From the behavioral perspective, how do Chinese and westerners drink alcohol and what do they mean? Drinking is serious in China because it sends blessings to the important persons and boosts Guanxi and business. Traditionally Chinese families could drink at homes or in the restaurants, and nowadays going to bars or pubs remains a popular choice for the public, especially lads. Chinese drinkers usually gather around the tables and never end the drinking unless the meal is over. Toasts and gan bei are very indispensable at drinks: younger and subordinate pour the liquor and hold the wine glasses lower than the elder and superior, and after cheers, drinkers at least take one sip, and usually men prove their courage and ability by gulping alcohol.
Generally, the hosts of the banquets and feasts would toast everyone first, welcoming different groups.
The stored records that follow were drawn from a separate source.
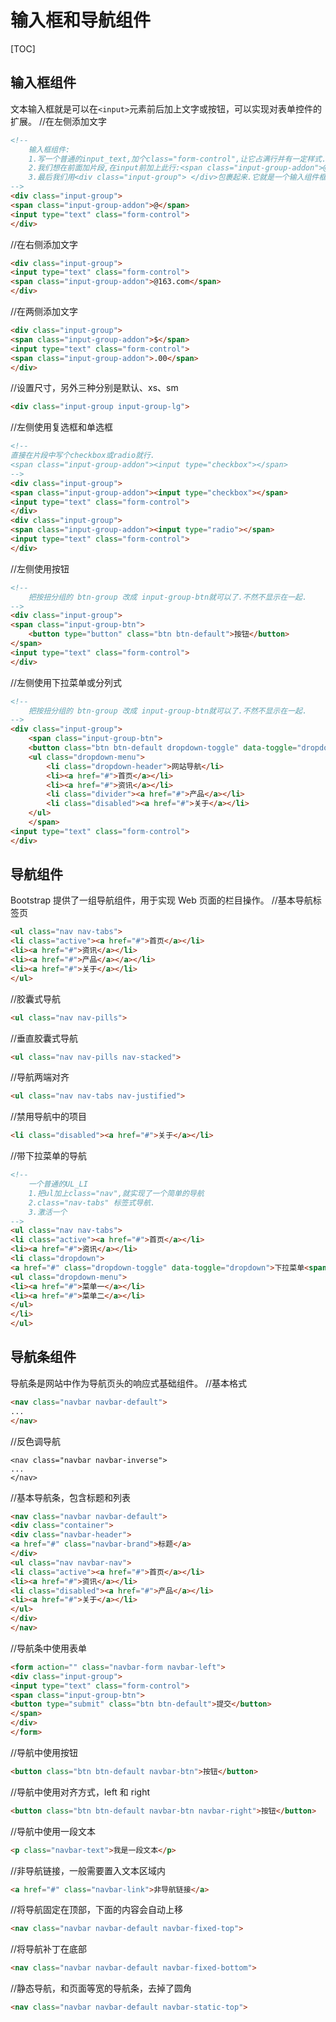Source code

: # 输入框和导航组件
[TOC]

## 输入框组件
文本输入框就是可以在`<input>`元素前后加上文字或按钮，可以实现对表单控件的扩展。
//在左侧添加文字
```html
<!--
	输入框组件:
	1.写一个普通的input_text,加个class="form-control",让它占满行并有一定样式.
	2.我们想在前面加片段,在input前加上此行:<span class="input-group-addon">@</span>,但各占一行显示.
	3.最后我们用<div class="input-group"> </div>包裹起来.它就是一个输入组件框了.
-->
<div class="input-group">
<span class="input-group-addon">@</span>
<input type="text" class="form-control">
</div>
```
//在右侧添加文字
```html
<div class="input-group">
<input type="text" class="form-control">
<span class="input-group-addon">@163.com</span>
</div>
```
//在两侧添加文字
```html
<div class="input-group">
<span class="input-group-addon">$</span>
<input type="text" class="form-control">
<span class="input-group-addon">.00</span>
</div>
```
//设置尺寸，另外三种分别是默认、xs、sm
```html
<div class="input-group input-group-lg">
```
//左侧使用复选框和单选框
```html
<!-- 
直接在片段中写个checkbox或radio就行.
<span class="input-group-addon"><input type="checkbox"></span>
-->
<div class="input-group">
<span class="input-group-addon"><input type="checkbox"></span>
<input type="text" class="form-control">
</div>
<div class="input-group">
<span class="input-group-addon"><input type="radio"></span>
<input type="text" class="form-control">
</div>
```
//左侧使用按钮
```html
<!--  
    把按扭分组的 btn-group 改成 input-group-btn就可以了.不然不显示在一起. 
-->
<div class="input-group">
<span class="input-group-btn">
    <button type="button" class="btn btn-default">按钮</button>
</span>
<input type="text" class="form-control">
</div>
```
//左侧使用下拉菜单或分列式
```html
<!--  
    把按扭分组的 btn-group 改成 input-group-btn就可以了.不然不显示在一起. 
-->
<div class="input-group">
    <span class="input-group-btn">
    <button class="btn btn-default dropdown-toggle" data-toggle="dropdown">下拉菜单<span class="caret"></span></button>
    <ul class="dropdown-menu">
        <li class="dropdown-header">网站导航</li>
        <li><a href="#">首页</a></li>
        <li><a href="#">资讯</a></li>
        <li class="divider"><a href="#">产品</a></li>
        <li class="disabled"><a href="#">关于</a></li>
    </ul>
    </span>
<input type="text" class="form-control">
</div>
```

## 导航组件
Bootstrap 提供了一组导航组件，用于实现 Web 页面的栏目操作。
//基本导航标签页
```html
<ul class="nav nav-tabs">
<li class="active"><a href="#">首页</a></li>
<li><a href="#">资讯</a></li>
<li><a href="#">产品</a></a></li>
<li><a href="#">关于</a></li>
</ul>
```
//胶囊式导航
```html
<ul class="nav nav-pills">
```
//垂直胶囊式导航
```html
<ul class="nav nav-pills nav-stacked">
```
//导航两端对齐
```html
<ul class="nav nav-tabs nav-justified">
```
//禁用导航中的项目
```html
<li class="disabled"><a href="#">关于</a></li>
```
//带下拉菜单的导航
```html
<!--
    一个普通的UL_LI
    1.把ul加上class="nav",就实现了一个简单的导航
    2.class="nav-tabs" 标签式导航.
    3.激活一个
-->
<ul class="nav nav-tabs">
<li class="active"><a href="#">首页</a></li>
<li><a href="#">资讯</a></li>
<li class="dropdown">
<a href="#" class="dropdown-toggle" data-toggle="dropdown">下拉菜单<span class="caret"></span></a>
<ul class="dropdown-menu">
<li><a href="#">菜单一</a></li>
<li><a href="#">菜单二</a></li>
</ul>
</li>
</ul>
```

## 导航条组件
导航条是网站中作为导航页头的响应式基础组件。
//基本格式
```html
<nav class="navbar navbar-default">
...
</nav>
```
//反色调导航
```
<nav class="navbar navbar-inverse">
...
</nav>
```
//基本导航条，包含标题和列表
```html
<nav class="navbar navbar-default">
<div class="container">
<div class="navbar-header">
<a href="#" class="navbar-brand">标题</a>
</div>
<ul class="nav navbar-nav">
<li class="active"><a href="#">首页</a></li>
<li><a href="#">资讯</a></li>
<li class="disabled"><a href="#">产品</a></li>
<li><a href="#">关于</a></li>
</ul>
</div>
</nav>
```
//导航条中使用表单
```html
<form action="" class="navbar-form navbar-left">
<div class="input-group">
<input type="text" class="form-control">
<span class="input-group-btn">
<button type="submit" class="btn btn-default">提交</button>
</span>
</div>
</form>
```
//导航中使用按钮
```html
<button class="btn btn-default navbar-btn">按钮</button>
```
//导航中使用对齐方式，left 和 right
```html
<button class="btn btn-default navbar-btn navbar-right">按钮</button>
```
//导航中使用一段文本
```html
<p class="navbar-text">我是一段文本</p>
```
//非导航链接，一般需要置入文本区域内
```html
<a href="#" class="navbar-link">非导航链接</a>
```
//将导航固定在顶部，下面的内容会自动上移
```html
<nav class="navbar navbar-default navbar-fixed-top">
```
//将导航补丁在底部
```html
<nav class="navbar navbar-default navbar-fixed-bottom">
```
//静态导航，和页面等宽的导航条，去掉了圆角
```html
<nav class="navbar navbar-default navbar-static-top">
```

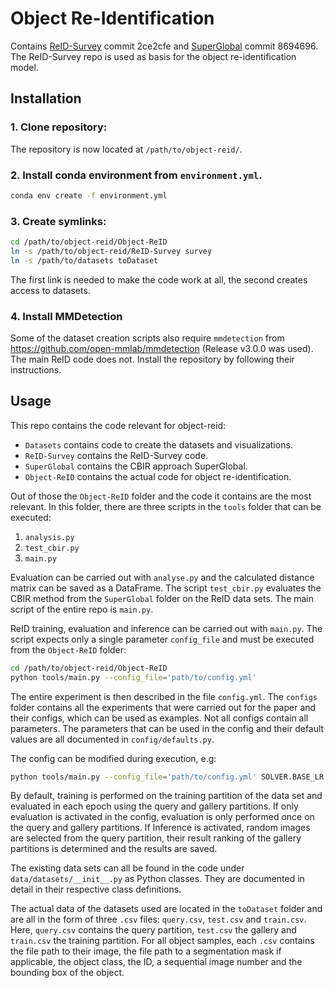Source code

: # Object Re-Identification

Contains [ReID-Survey](https://github.com/mangye16/ReID-Survey) commit 2ce2cfe and [SuperGlobal](https://github.com/ShihaoShao-GH/SuperGlobal) commit 8694696. The ReID-Survey repo is used as basis for the object re-identification model.

## Installation

### 1. Clone repository:

The repository is now located at ``/path/to/object-reid/``.

### 2. Install conda environment from ``environment.yml``.
```bash
conda env create -f environment.yml
```

### 3. Create symlinks:
```bash
cd /path/to/object-reid/Object-ReID
ln -s /path/to/object-reid/ReID-Survey survey
ln -s /path/to/datasets toDataset
```
The first link is needed to make the code work at all, the second creates access to datasets.

### 4. Install MMDetection
Some of the dataset creation scripts also require ``mmdetection`` from https://github.com/open-mmlab/mmdetection (Release v3.0.0 was used). The main ReID code does not. Install the repository by following their instructions.

## Usage

This repo contains the code relevant for object-reid:
- ``Datasets`` contains code to create the datasets and visualizations.
- ``ReID-Survey`` contains the ReID-Survey code.
- ``SuperGlobal`` contains the CBIR approach SuperGlobal.
- ``Object-ReID`` contains the actual code for object re-identification.

Out of those the ``Object-ReID`` folder and the code it contains are the most relevant.
In this folder, there are three scripts in the ``tools`` folder that can be executed:

1. ``analysis.py``
2. ``test_cbir.py``
3. ``main.py``

Evaluation can be carried out with ``analyse.py`` and the calculated distance matrix can be saved as a DataFrame. The script ``test_cbir.py`` evaluates the CBIR method from the ``SuperGlobal`` folder on the ReID data sets. The main script of the entire repo is ``main.py``.

ReID training, evaluation and inference can be carried out with ``main.py``. The script expects only a single parameter ``config_file`` and must be executed from the ``Object-ReID`` folder:
```bash
cd /path/to/object-reid/Object-ReID
python tools/main.py --config_file='path/to/config.yml'
```

The entire experiment is then described in the file ``config.yml``. The ``configs`` folder contains all the experiments that were carried out for the paper and their configs, which can be used as examples. Not all configs contain all parameters. The parameters that can be used in the config and their default values are all documented in ``config/defaults.py``.

The config can be modified during execution, e.g:
```bash
python tools/main.py --config_file='path/to/config.yml' SOLVER.BASE_LR “(0.00007)”
```

By default, training is performed on the training partition of the data set and evaluated in each epoch using the query and gallery partitions. If only evaluation is activated in the config, evaluation is only performed once on the query and gallery partitions. If Inference is activated, random images are selected from the query partition, their result ranking of the gallery partitions is determined and the results are saved.

The existing data sets can all be found in the code under ``data/datasets/__init__.py`` as Python classes. They are documented in detail in their respective class definitions.

The actual data of the datasets used are located in the ``toDataset`` folder and are all in the form of three ``.csv`` files: ``query.csv``, ``test.csv`` and ``train.csv``. Here, ``query.csv`` contains the query partition, ``test.csv`` the gallery and ``train.csv`` the training partition. For all object samples, each ``.csv`` contains the file path to their image, the file path to a segmentation mask if applicable, the object class, the ID, a sequential image number and the bounding box of the object.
Then, individuals make cross toasting to anyone they wish to during the meal, stand up to make mini-speeches in turn and communicate with each other frequently, and it’s socially unacceptable to make them lose faces. If the meal is about conducting business, then the good deals are often successfully made after the feast. At the end, people would express gratitude and look forward to the future. Unlike Chinese, people from western countries usually drink alcohol in this way: if they drink in bars, the waiters have complicated procedures for serving alcohol (Zeng, 2016); if they drink at home, they appreciate wine by seeing its color, smelling its aroma, sipping, tasting, and mobilizing all kinds of senses （Zeng, 2016.
Westerners could drink alcohol alone or with friends and they have specialized or strict rules for different drinking patterns, like social drinking and binge drinking. Both modern Chinese and westerners play drinking games, particularly in bars or pubs, such as boxing, beer pong, and flip cup. Looking back, Ancient Chinese enjoyed playing drinking games, documented by scholars, e.g. feihualing including reciting poems, poetry composition, and guessing the riddles.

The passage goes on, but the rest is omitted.